A reboot happens at the end of The Dark Tower. Roland has apparently been questing to save the Dark Tower for eons, and he has never gotten it right. He’s never learned the lessons that ka wishes him to learn. So each time that he climbs the Tower, he gets put back into a place where he can hopefully do things the right way and reach his ultimate goal. He has to progress as a person to where ka wants him to be in order for this to happen. Otherwise, it’s a do-over.

Throughout the novels, Stephen King never writes about Roland really succeeding at his quest. Until the very end, readers never understand that Roland has travelled this same path multiple times. There are vague references to it, such as Roland seeing Susannah and Eddie grasping the concepts of being a Gunslinger faster than he thought possible, but never is the cyclical nature of ka pronounced as blatantly as when Roland finally climbs the Tower and is sent back to the desert where Book 1 begins. Only then does the reader get a look at ka’s effect on events.

Each repetition of his quest for the Tower, Roland has learns something about the mistakes he made in the past, so ka rewards him by giving him another chance to make things right. In the quest documented in the novels, one of his mistakes revolved around losing the Horn of Eld at the Battle of Jericho, where he is the only survivor of his original ka-tet. When he regains consciousness at the beginning of his rebooted quest, the Horn of Eld is with him, letting him know that he has taken a step in the right direction. But it might be just a step. Roland has no sure idea of where ka wants him until he gets there.

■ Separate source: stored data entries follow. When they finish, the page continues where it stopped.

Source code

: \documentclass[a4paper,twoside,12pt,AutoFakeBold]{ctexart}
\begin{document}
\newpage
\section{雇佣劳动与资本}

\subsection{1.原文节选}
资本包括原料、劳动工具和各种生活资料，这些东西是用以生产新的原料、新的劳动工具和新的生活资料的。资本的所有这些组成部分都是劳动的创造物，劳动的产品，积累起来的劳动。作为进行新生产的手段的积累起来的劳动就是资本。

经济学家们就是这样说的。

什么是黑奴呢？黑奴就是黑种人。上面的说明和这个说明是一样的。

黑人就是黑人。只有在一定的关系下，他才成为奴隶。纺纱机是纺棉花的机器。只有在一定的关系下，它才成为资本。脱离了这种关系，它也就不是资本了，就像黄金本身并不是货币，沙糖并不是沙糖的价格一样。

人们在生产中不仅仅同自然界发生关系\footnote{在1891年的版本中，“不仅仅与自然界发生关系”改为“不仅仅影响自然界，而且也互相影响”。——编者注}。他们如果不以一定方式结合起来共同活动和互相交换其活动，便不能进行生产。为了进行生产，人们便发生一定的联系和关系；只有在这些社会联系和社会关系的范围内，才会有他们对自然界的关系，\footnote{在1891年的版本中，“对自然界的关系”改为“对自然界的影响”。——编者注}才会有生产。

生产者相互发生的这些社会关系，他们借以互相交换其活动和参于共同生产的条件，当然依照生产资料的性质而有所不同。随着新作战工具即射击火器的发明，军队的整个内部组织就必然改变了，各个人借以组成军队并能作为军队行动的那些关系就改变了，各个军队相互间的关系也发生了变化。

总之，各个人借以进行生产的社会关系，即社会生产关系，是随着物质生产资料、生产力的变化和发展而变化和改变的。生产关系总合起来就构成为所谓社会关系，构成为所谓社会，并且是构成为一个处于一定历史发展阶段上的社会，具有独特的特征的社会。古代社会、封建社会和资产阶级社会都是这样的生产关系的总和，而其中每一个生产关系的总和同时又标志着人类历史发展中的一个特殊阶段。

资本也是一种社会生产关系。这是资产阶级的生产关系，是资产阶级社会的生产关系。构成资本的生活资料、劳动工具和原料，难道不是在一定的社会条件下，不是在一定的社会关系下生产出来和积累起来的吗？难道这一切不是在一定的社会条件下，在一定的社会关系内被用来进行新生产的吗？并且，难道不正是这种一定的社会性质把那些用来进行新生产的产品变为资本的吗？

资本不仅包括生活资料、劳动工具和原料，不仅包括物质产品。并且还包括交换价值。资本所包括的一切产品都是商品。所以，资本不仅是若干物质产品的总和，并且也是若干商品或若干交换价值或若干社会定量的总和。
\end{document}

Roland might have been moving toward salvation, but without ka’s intervention, he might have never obtained redemption and the narrative would have never been completed as it was meant to. And as far as the readers know, he still hasn’t. The arc contained within the novels does not explicitly show Roland being redeemed, only that he is finally moving toward it after eons of apparent stagnation. This is a limitation of the series’ narrative because readers only get vague ideas of hope that Roland will one day fulfill ka’s wishes.

Roland’s flaw is that he always sees people as objects to be used for his own purposes; he has never really had a reason to see the good in people or that maybe ka has a purpose for them as well. Roland has no concept of balance or that there are greater forces at work than him. Ka is working on teaching him differently. While Roland has repeatedly met Jake and Eddie and Oy and Susannah on each other quest, he uses them until he has to continue to the Dark Tower alone, thus failing his quest because the others have not completed their own destinies because of his misplaced leadership.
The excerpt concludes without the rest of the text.